Your task -
Your answer should be one number: the count of lines in the records that include the word "side".

+ + + + +

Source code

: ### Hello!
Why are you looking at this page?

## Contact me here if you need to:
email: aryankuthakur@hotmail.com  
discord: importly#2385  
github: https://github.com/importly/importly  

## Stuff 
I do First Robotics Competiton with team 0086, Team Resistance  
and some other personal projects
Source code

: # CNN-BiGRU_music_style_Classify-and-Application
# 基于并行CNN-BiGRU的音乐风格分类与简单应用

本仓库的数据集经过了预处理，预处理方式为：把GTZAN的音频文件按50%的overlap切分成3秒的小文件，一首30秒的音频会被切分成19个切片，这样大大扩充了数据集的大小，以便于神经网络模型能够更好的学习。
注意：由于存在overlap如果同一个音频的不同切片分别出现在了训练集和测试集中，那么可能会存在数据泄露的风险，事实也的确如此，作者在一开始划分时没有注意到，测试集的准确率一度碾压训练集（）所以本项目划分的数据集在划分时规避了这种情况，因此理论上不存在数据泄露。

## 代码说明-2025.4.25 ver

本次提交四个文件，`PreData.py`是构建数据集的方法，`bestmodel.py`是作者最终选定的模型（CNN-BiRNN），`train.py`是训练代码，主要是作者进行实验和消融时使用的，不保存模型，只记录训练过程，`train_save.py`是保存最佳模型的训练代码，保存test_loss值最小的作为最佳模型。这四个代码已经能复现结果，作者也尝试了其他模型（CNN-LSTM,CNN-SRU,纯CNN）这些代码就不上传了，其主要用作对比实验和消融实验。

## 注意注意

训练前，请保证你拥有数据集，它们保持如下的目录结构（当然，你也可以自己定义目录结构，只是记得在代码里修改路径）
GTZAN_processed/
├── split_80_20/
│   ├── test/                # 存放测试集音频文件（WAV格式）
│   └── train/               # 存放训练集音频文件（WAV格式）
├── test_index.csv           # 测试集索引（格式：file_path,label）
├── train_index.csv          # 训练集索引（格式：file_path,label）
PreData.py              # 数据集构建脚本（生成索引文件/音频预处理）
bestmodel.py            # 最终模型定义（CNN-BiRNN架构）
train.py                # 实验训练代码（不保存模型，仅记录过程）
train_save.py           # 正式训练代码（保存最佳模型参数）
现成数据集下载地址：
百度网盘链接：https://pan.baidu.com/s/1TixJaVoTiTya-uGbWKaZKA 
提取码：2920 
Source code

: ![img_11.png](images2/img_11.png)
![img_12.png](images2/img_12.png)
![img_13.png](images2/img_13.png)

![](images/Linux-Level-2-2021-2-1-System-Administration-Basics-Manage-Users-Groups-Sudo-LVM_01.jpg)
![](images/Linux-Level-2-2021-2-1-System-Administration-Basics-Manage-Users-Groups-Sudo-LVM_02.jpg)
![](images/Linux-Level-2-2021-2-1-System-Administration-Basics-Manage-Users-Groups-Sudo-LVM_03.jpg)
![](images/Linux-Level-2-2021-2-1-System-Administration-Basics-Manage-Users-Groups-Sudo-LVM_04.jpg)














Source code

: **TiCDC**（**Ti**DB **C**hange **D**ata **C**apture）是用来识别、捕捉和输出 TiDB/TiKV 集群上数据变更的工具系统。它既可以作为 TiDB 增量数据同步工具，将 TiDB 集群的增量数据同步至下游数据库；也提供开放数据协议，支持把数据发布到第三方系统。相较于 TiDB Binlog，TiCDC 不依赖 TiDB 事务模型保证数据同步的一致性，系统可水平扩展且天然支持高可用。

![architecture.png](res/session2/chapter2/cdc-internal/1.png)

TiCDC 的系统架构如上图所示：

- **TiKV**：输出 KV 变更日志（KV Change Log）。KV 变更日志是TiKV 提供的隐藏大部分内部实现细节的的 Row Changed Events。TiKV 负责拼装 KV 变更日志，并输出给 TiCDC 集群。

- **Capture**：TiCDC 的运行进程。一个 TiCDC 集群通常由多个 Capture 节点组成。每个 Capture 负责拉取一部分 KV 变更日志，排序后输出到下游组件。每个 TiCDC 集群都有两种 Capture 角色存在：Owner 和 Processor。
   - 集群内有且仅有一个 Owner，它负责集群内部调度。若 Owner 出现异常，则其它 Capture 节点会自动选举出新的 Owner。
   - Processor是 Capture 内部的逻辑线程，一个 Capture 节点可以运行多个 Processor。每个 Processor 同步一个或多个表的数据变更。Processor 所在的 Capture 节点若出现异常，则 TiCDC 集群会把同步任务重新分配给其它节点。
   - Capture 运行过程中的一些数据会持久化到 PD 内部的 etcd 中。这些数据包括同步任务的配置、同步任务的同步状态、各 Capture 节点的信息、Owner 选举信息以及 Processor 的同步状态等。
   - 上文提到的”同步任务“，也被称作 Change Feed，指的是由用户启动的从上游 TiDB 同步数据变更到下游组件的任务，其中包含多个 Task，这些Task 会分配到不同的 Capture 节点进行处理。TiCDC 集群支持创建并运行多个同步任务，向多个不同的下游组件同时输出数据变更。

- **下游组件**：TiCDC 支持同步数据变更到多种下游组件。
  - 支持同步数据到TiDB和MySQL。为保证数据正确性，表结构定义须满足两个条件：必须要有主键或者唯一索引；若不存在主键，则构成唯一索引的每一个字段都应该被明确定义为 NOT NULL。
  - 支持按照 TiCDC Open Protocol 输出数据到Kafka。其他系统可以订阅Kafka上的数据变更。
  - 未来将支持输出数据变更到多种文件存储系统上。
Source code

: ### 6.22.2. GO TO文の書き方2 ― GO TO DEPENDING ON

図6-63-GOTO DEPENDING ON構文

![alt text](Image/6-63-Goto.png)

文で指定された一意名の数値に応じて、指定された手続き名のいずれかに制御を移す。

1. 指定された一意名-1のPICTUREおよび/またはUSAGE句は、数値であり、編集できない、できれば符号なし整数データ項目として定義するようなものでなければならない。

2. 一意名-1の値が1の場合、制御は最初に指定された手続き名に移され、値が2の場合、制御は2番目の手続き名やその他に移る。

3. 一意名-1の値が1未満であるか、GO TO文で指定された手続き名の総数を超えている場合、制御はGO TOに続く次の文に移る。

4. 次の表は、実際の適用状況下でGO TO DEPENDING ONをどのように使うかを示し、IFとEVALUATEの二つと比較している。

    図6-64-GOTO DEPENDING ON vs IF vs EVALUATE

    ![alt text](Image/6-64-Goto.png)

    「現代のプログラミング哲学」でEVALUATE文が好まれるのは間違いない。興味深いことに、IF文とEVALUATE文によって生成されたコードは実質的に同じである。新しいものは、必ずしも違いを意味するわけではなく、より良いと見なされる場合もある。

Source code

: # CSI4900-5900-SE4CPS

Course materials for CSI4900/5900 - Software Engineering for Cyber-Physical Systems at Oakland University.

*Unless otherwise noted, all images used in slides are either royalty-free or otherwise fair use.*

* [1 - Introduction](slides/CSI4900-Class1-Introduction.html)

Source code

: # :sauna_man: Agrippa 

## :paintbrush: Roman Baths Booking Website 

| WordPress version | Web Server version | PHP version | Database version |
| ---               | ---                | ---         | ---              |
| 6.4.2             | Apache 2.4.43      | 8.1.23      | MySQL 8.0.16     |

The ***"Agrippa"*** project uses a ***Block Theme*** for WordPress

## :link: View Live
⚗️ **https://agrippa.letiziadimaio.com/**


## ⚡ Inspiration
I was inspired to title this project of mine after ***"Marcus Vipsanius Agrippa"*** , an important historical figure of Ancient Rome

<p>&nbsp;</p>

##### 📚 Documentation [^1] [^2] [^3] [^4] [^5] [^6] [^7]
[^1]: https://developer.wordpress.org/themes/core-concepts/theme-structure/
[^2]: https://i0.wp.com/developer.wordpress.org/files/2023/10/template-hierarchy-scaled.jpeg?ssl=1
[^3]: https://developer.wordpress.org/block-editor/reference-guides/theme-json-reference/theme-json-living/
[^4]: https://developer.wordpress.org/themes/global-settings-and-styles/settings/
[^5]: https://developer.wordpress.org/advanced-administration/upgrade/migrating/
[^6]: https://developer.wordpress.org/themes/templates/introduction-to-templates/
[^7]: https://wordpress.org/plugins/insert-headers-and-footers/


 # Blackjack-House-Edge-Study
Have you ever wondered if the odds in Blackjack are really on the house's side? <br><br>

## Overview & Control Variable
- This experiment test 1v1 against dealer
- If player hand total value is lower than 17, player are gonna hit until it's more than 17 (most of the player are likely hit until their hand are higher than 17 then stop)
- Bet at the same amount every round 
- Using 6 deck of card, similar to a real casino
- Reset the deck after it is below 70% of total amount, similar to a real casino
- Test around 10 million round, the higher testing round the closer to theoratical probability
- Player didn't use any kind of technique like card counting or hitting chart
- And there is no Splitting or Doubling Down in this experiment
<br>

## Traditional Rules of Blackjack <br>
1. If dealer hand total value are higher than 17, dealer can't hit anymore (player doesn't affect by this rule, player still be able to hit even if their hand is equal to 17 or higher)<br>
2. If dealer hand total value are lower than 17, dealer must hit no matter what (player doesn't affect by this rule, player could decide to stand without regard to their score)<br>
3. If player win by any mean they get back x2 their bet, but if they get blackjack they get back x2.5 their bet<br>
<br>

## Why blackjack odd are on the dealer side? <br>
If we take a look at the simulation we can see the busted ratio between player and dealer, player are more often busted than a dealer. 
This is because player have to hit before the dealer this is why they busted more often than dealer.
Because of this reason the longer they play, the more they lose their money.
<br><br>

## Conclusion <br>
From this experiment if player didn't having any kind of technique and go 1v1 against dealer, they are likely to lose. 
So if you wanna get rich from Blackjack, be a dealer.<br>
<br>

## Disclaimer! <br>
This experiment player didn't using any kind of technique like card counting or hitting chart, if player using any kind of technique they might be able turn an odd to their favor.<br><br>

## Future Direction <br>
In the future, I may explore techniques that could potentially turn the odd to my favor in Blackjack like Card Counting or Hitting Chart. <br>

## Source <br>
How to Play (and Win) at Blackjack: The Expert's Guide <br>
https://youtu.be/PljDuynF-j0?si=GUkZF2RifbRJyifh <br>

+ + + + +

Output of the exercise -
2